Sejak berumur enam tahun, Ati terbiasa mendengarkan musik klasik lewat piringan hitam yang diputar orang tuanya. “Kebetulan ayah saya lama bertugas di Amerika Serikat. Jadi, setiap ayah pulang, bukan mainan yang dibawa, melainkan piringan hitam lagu-lagu klasik,” jelasnya.
Ketika berumur 15 tahun, perempuan kelahiran Sukabumi ini bergabung dengan kelompok angklung SMP Negeri 5 Bandung. Ati pun mulai sering tampil dari panggung ke panggung. Namun, faktanya Ati baru belajar bernyanyi pada umur 22 tahun.

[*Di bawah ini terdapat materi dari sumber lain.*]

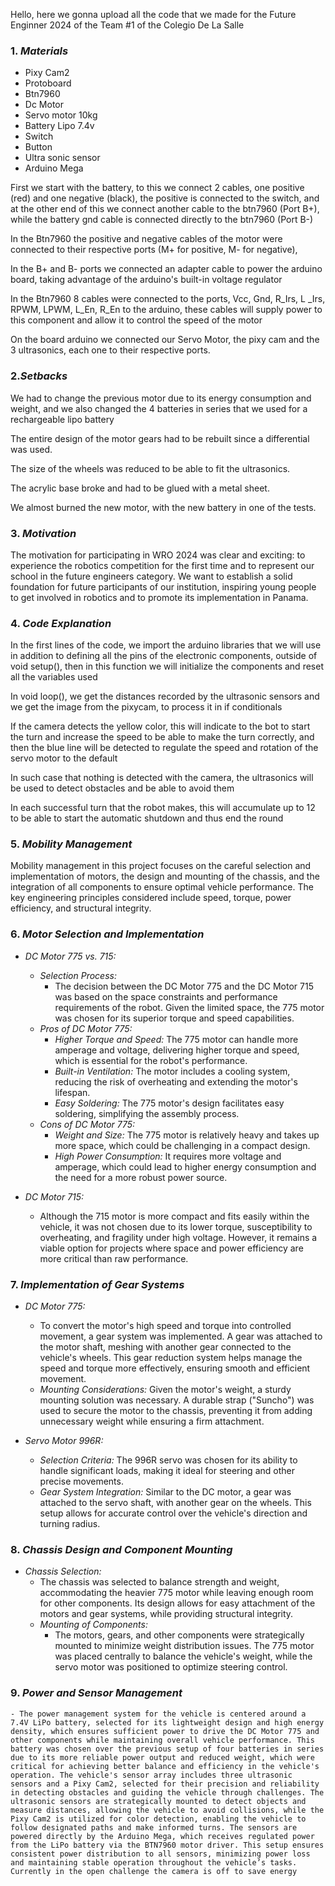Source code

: Hello, here we gonna upload all the code that we made for the Future Enginner 2024 of the Team #1 of the Colegio De La Salle

### 1. *Materials*
  - Pixy Cam2
  - Protoboard
  - Btn7960
  - Dc Motor 
  - Servo motor 10kg
  - Battery Lipo 7.4v
  - Switch
  - Button
  - Ultra sonic sensor
  - Arduino Mega

First we start with the battery, to this we connect 2 cables, one positive (red) and one negative (black), the positive is connected to the switch, and at the other end of this we connect another cable to the btn7960 (Port B+), while the battery gnd cable is connected directly to the btn7960 (Port B-)

In the Btn7960 the positive and negative cables of the motor were connected to their respective ports (M+ for positive, M- for negative),

In the B+ and B- ports we connected an adapter cable to power the arduino board, taking advantage of the arduino's built-in voltage regulator

In the Btn7960 8 cables were connected to the ports, Vcc, Gnd, R_Irs, L _Irs, RPWM, LPWM, L_En, R_En to the arduino, these cables will supply power to this component and allow it to control the speed of the motor

On the board arduino we connected our Servo Motor, the pixy cam and the 3 ultrasonics, each one to their respective ports.

### 2.*Setbacks*

We had to change the previous motor due to its energy consumption and weight, and we also changed the 4 batteries in series that we used for a rechargeable lipo battery

The entire design of the motor gears had to be rebuilt since a differential was used.

The size of the wheels was reduced to be able to fit the ultrasonics.

The acrylic base broke and had to be glued with a metal sheet.

We almost burned the new motor, with the new battery in one of the tests.

### 3. *Motivation*
The motivation for participating in WRO 2024 was clear and exciting: to experience the robotics competition for the first time and to represent our school in the future engineers category. We want to establish a solid foundation for future participants of our institution, inspiring young people to get involved in robotics and to promote its implementation in Panama.

### 4. *Code Explanation*

In the first lines of the code, we import the arduino libraries that we will use in addition to defining all the pins of the electronic components, outside of void setup(), then in this function we will initialize the components and reset all the variables used

In void loop(), we get the distances recorded by the ultrasonic sensors and we get the image from the pixycam, to process it in if conditionals

If the camera detects the yellow color, this will indicate to the bot to start the turn and increase the speed to be able to make the turn correctly, and then the blue line will be detected to regulate the speed and rotation of the servo motor to the default

In such case that nothing is detected with the camera, the ultrasonics will be used to detect obstacles and be able to avoid them

In each successful turn that the robot makes, this will accumulate up to 12 to be able to start the automatic shutdown and thus end the round
  
### 5. *Mobility Management*
Mobility management in this project focuses on the careful selection and implementation of motors, the design and mounting of the chassis, and the integration of all components to ensure optimal vehicle performance. The key engineering principles considered include speed, torque, power efficiency, and structural integrity.

### 6. *Motor Selection and Implementation*
   - *DC Motor 775 vs. 715:*
     - *Selection Process:*
       - The decision between the DC Motor 775 and the DC Motor 715 was based on the space constraints and performance requirements of the robot. Given the limited space, the 775 motor was chosen for its superior torque and speed capabilities.
     - *Pros of DC Motor 775:*
       - *Higher Torque and Speed:* The 775 motor can handle more amperage and voltage, delivering higher torque and speed, which is essential for the robot's performance.
       - *Built-in Ventilation:* The motor includes a cooling system, reducing the risk of overheating and extending the motor's lifespan.
       - *Easy Soldering:* The 775 motor's design facilitates easy soldering, simplifying the assembly process.
     - *Cons of DC Motor 775:*
       - *Weight and Size:* The 775 motor is relatively heavy and takes up more space, which could be challenging in a compact design.
       - *High Power Consumption:* It requires more voltage and amperage, which could lead to higher energy consumption and the need for a more robust power source.

   - *DC Motor 715:*
     - Although the 715 motor is more compact and fits easily within the vehicle, it was not chosen due to its lower torque, susceptibility to overheating, and fragility under high voltage. However, it remains a viable option for projects where space and power efficiency are more critical than raw performance.

### 7. *Implementation of Gear Systems*
   - *DC Motor 775:*
     - To convert the motor's high speed and torque into controlled movement, a gear system was implemented. A gear was attached to the motor shaft, meshing with another gear connected to the vehicle's wheels. This gear reduction system helps manage the speed and torque more effectively, ensuring smooth and efficient movement.
     - *Mounting Considerations:* Given the motor's weight, a sturdy mounting solution was necessary. A durable strap ("Suncho") was used to secure the motor to the chassis, preventing it from adding unnecessary weight while ensuring a firm attachment.

   - *Servo Motor 996R:*
     - *Selection Criteria:* The 996R servo was chosen for its ability to handle significant loads, making it ideal for steering and other precise movements.
     - *Gear System Integration:* Similar to the DC motor, a gear was attached to the servo shaft, with another gear on the wheels. This setup allows for accurate control over the vehicle's direction and turning radius.

### 8. *Chassis Design and Component Mounting*
   - *Chassis Selection:*
     - The chassis was selected to balance strength and weight, accommodating the heavier 775 motor while leaving enough room for other components. Its design allows for easy attachment of the motors and gear systems, while providing structural integrity.
     - *Mounting of Components:*
       - The motors, gears, and other components were strategically mounted to minimize weight distribution issues. The 775 motor was placed centrally to balance the vehicle's weight, while the servo motor was positioned to optimize steering control.
### 9. *Power and Sensor Management*
    - The power management system for the vehicle is centered around a 7.4V LiPo battery, selected for its lightweight design and high energy density, which ensures sufficient power to drive the DC Motor 775 and other components while maintaining overall vehicle performance. This battery was chosen over the previous setup of four batteries in series due to its more reliable power output and reduced weight, which were critical for achieving better balance and efficiency in the vehicle's operation. The vehicle's sensor array includes three ultrasonic sensors and a Pixy Cam2, selected for their precision and reliability in detecting obstacles and guiding the vehicle through challenges. The ultrasonic sensors are strategically mounted to detect objects and measure distances, allowing the vehicle to avoid collisions, while the Pixy Cam2 is utilized for color detection, enabling the vehicle to follow designated paths and make informed turns. The sensors are powered directly by the Arduino Mega, which receives regulated power from the LiPo battery via the BTN7960 motor driver. This setup ensures consistent power distribution to all sensors, minimizing power loss and maintaining stable operation throughout the vehicle’s tasks. Currently in the open challenge the camera is off to save energy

“Bisa dikatakan terlambat dibandingkan dengan kebanyakan penyanyi yang berlatih vokal sejak kecil. Waktu itu tahun 1969, Saya sudah punya satu anak. Dalam sebuah penampilan bersama grup angklung Guriang, saya bertemu dengan Daeng Soetigna, maestro angklung sekaligus teman ayah. Beliau menyarankan agar saya belajar bernyanyi ke Corry Tobing, juga menganjurkan saya untuk mendengarkan lagu-lagu Maria Callas, salah satu penyanyi opera paling terkenal di abad ke-20.”
Selanjutnya, Ati melanjutkan belajar vokal kepada tetangganya, Elga Oe, selama delapan bulan. Setelah itu, Ati lebih banyak berlatih sendiri. Selain mendengarkan lagu-lagu Maria Callas, Ati pun memperkaya referensi dengan mendengarkan lagu-lagu Nellie Melba, Dame Joan Alston Sutherland, dan Maria Caniglia.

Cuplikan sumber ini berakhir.